A b-Tree index is a data structure in the form of a tree - no surprises there - but it is a tree of database blocks, not rows. Imagine the leaf blocks of the index as the pages of a phone book.
Each page in the book (leaf block in the index) contains many entries, which consist of a name (indexed column value) and an address (ROWID) that tells you the physical location of the telephone (row in the table).
The names on each page are sorted, and the pages - when sorted correctly - contain a complete sorted list of every name and address
A sorted list in a phone book is fine for humans, because we have mastered "the flick" - the ability to fan through the book looking for the page that will contain our target without reading the entire page. When we flick through the phone book, we are just reading the first name on each page, which is usually in a larger font in the page header. Oracle cannot read a single name (row) and ignore the reset of the page (block); it needs to read the entire block.
If we had no thumbs, we may find it convenient to create a separate ordered list containing the first name on each page of the phone book along with the page number. This is how the branch-blocks of an index work; a reduced list that contains the first row of each block plus the address of that block. In a large phone book, this reduced list containing one entry per page will still cover many pages, so the process is repeated, creating the next level up in the index, and so on until we are left with a single page: the root of the tree.

HOW  B TREE INDEX GET SCANNED

Following are the type of index scans I know

1. Index Unique Scan
This happens on a unique index and when we need to pick single record. And this happens when ever there is a "=" operation in the where clause.

2. Index Range Scan
This happens when we select a range of records. By giving > or < like that.

3. Index fast full scan
This happen when oracle does not have to go to the table to fetch the data and all the required information is available in the index itself.

Comparing B-tree Indexes to Bitmap Indexes

Bitmap indexes can provide considerable  storage  savings  over the use of B-tree indexes. In databases containing only B-tree indexes, you must anticipate the columns that are commonly accessed together in a single query, and create a composite B-tree index on these columns.
Not only would this B-tree index require a large amount of space, it would also be ordered. That is, a B-tree index on (marital_status, region, gender) is useless for queries that only access region and gender. To  completely index the database, you must create indexes on the other permutations of these columns. For the simple case of three low-cardinality columns, there are six possible composite B-tree indexes. You must consider the trade-offs between disk space and performance needs when determining which composite B-tree indexes to create.
Bitmap indexes solve this dilemma. Bitmap indexes can be efficiently combined during query execution, so three small single-column bitmap indexes can do the job of six three-column B-tree indexes.

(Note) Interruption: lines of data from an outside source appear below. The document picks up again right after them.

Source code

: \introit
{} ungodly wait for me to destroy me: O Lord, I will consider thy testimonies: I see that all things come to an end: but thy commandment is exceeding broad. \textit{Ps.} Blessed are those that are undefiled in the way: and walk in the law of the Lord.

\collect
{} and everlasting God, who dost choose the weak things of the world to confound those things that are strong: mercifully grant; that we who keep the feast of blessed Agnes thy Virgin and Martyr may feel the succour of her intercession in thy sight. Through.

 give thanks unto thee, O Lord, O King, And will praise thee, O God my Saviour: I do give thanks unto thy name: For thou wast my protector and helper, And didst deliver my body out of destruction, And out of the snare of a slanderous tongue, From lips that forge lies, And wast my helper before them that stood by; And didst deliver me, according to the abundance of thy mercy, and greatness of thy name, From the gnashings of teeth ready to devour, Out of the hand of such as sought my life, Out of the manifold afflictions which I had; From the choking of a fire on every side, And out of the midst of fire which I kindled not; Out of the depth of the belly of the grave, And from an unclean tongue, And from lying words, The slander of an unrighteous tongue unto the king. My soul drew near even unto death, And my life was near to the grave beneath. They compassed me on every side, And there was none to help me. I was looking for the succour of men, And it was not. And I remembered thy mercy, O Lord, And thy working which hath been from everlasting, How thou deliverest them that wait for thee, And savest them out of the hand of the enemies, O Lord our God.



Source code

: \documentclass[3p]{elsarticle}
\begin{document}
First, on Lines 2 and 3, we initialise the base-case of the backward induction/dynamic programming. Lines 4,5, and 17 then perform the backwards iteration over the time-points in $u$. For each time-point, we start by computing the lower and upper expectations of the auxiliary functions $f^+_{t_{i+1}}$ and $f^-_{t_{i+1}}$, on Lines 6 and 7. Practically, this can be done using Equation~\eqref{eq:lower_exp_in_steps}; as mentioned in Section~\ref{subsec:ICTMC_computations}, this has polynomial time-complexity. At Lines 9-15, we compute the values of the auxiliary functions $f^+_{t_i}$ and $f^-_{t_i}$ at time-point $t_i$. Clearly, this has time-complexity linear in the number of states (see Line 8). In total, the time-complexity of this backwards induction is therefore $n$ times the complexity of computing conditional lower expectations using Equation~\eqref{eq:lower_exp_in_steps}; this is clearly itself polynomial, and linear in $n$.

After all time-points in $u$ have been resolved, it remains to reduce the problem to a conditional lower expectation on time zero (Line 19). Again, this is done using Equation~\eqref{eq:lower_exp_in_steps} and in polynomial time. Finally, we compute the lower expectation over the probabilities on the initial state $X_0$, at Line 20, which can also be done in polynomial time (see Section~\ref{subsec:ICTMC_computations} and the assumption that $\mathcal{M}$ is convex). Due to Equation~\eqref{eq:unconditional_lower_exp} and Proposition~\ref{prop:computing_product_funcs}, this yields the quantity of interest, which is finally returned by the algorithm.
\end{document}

Bitmap indexes are much more efficient than B-tree indexes, especially in data warehousing environments. Bitmap indexes are created not only for efficient space usage but also for efficient execution, and the latter is somewhat more important.
Do not create bitmap indexes on unique key columns. However, for columns where each value is repeated hundreds or thousands of times, a bitmap index typically is less than 25% of the size of a regular B-tree index. The bitmaps themselves are stored in compressed format.
Simply comparing the relative sizes of B-tree and bitmap indexes is not an accurate measure of effectiveness, however. Because of their different performance characteristics, keep B-tree indexes on high-cardinality columns, while creating bitmap indexes on low-cardinality columns.